Regarding Google's style:
There is no ambiguity, at all.
The first header included should be the header related to this source file, thus in position 1. This way you make sure that it includes anything it needs and that there is no "hidden" dependency: if there is, it'll be exposed right away and prevent compilation.
The other headers are ordered from those you are the least likely to be able to change if an issue occurs to those you are the more likely to. An issue could be either an identifier clash, a macro leaking, etc...
By definition the C and C++ systems headers are very rarely altered, simply because there's so many people using them, thus they come second.
3rd party code can be changed, but it's generally cumbersome and takes time, thus they come third.
The "project includes" refer to project-wide includes, generally home-brawn libraries (middle-ware) that are used by several projects.
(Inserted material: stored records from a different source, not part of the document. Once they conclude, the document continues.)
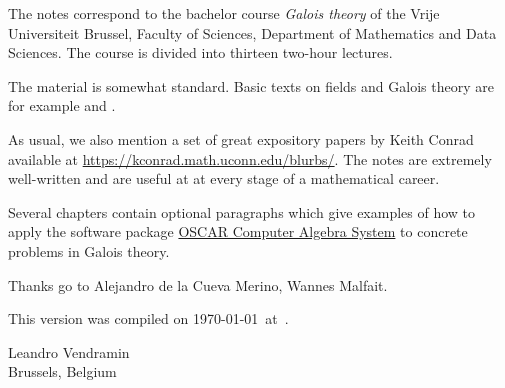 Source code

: \preface

The notes correspond to the bachelor 
course \emph{Galois theory} of the 
Vrije Universiteit Brussel, 
Faculty of Sciences, 
Department of Mathematics and Data Sciences. The course
is divided into thirteen two-hour lectures. 

The material is somewhat standard. Basic texts on fields and Galois theory 
are for example \cite{MR1645586} and 
\cite{MR3379917}. 

As usual, we also mention a set of great expository papers by 
Keith Conrad available at 
\url{https://kconrad.math.uconn.edu/blurbs/}. 
The notes are extremely well-written and are useful at  
at every stage of a mathematical career. 

Several chapters contain optional paragraphs which give examples of 
how to apply the software package \href{https://oscar.computeralgebra.de/
}{OSCAR Computer Algebra System}
to concrete problems in Galois theory. 

 
Thanks go to Alejandro de la Cueva Merino, Wannes Malfait. 

This version 
was compiled on \today~at~\currenttime.

\bigskip
\begin{flushright}
Leandro Vendramin\\Brussels, Belgium\par
\end{flushright}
They can be changed, but this would impact the other projects as well, they come fourth.
And finally the "local includes", that is those files who are specific to this project and can be changed without affecting anyone else. In case of issue, those are prime candidates, they come last.
Note that you can in fact have many more layers (especially in a software shop), the key idea is to order the dependencies starting from the bottom layer (system libs) to the top layer.
Within a given layer, I tend to organize them by alphabetical order, because it's easier to check them.

For Headers:
this project's headers
other project headers
3rd party headers
C++ headers
For Source:
this source file's header
this project's headers
other project headers
3rd party headers
C++ headers
This orders minimize the chance to MISS some required header inside .hpp file. Also it minimize INTERSECTIONS of 3rd party headers etc. And all hpp modules compiles with minimum required dependensis.
for example:
->test.hpp
// missing #include <string> header
void test(std::string& s);
->test.cpp
#include <string>
#include "test.hpp"
// we hide bug with missing required header
->test2.cpp
#include "test.hpp"
#include <string>
// compilation error with missing header

Related

Are there any performance implications to including every header?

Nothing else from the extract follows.